_Problem requirements_. Once you have read the entries below, repeat all of them exactly.

Start of Records for processing

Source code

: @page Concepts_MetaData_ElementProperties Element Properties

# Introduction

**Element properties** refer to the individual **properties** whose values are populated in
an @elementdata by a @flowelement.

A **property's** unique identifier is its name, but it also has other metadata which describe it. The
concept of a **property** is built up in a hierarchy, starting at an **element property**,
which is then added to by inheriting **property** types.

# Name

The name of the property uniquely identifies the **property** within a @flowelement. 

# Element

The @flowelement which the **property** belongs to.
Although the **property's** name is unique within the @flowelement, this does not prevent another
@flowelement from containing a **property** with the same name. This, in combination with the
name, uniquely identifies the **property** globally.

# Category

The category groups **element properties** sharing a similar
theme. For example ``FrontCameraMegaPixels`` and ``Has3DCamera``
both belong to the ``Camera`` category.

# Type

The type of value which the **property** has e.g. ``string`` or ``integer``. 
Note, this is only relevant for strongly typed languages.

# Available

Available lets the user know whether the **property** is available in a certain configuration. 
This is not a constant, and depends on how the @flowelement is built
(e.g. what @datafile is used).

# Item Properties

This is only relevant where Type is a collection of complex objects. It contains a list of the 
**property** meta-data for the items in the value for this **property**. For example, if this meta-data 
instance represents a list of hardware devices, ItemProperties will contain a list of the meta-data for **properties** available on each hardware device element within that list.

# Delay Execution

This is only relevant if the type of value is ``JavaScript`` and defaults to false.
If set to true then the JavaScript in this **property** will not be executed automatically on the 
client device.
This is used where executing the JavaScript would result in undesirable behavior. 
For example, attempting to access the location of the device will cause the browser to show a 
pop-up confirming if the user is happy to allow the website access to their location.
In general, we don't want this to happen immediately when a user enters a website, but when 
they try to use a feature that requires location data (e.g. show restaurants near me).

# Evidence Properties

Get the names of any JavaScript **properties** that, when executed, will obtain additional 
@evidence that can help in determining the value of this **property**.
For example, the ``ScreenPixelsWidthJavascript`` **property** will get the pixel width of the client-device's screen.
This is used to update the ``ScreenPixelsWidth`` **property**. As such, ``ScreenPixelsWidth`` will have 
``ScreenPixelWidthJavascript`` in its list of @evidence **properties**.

End of Records for processing

_Exercise answer_.
Source code

: @page Concepts_MetaData_ElementProperties Element Properties

# Introduction

**Element properties** refer to the individual **properties** whose values are populated in
an @elementdata by a @flowelement.

A **property's** unique identifier is its name, but it also has other metadata which describe it. The
concept of a **property** is built up in a hierarchy, starting at an **element property**,
which is then added to by inheriting **property** types.

# Name

The name of the property uniquely identifies the **property** within a @flowelement. 

# Element

The @flowelement which the **property** belongs to.
Although the **property's** name is unique within the @flowelement, this does not prevent another
@flowelement from containing a **property** with the same name. This, in combination with the
name, uniquely identifies the **property** globally.

# Category

The category groups **element properties** sharing a similar
theme. For example ``FrontCameraMegaPixels`` and ``Has3DCamera``
both belong to the ``Camera`` category.

# Type

The type of value which the **property** has e.g. ``string`` or ``integer``. 
Note, this is only relevant for strongly typed languages.

# Available

Available lets the user know whether the **property** is available in a certain configuration. 
This is not a constant, and depends on how the @flowelement is built
(e.g. what @datafile is used).

# Item Properties

This is only relevant where Type is a collection of complex objects. It contains a list of the 
**property** meta-data for the items in the value for this **property**. For example, if this meta-data 
instance represents a list of hardware devices, ItemProperties will contain a list of the meta-data for **properties** available on each hardware device element within that list.

# Delay Execution

This is only relevant if the type of value is ``JavaScript`` and defaults to false.
If set to true then the JavaScript in this **property** will not be executed automatically on the 
client device.
This is used where executing the JavaScript would result in undesirable behavior. 
For example, attempting to access the location of the device will cause the browser to show a 
pop-up confirming if the user is happy to allow the website access to their location.
In general, we don't want this to happen immediately when a user enters a website, but when 
they try to use a feature that requires location data (e.g. show restaurants near me).

# Evidence Properties

Get the names of any JavaScript **properties** that, when executed, will obtain additional 
@evidence that can help in determining the value of this **property**.
For example, the ``ScreenPixelsWidthJavascript`` **property** will get the pixel width of the client-device's screen.
This is used to update the ``ScreenPixelsWidth`` **property**. As such, ``ScreenPixelsWidth`` will have 
``ScreenPixelWidthJavascript`` in its list of @evidence **properties**.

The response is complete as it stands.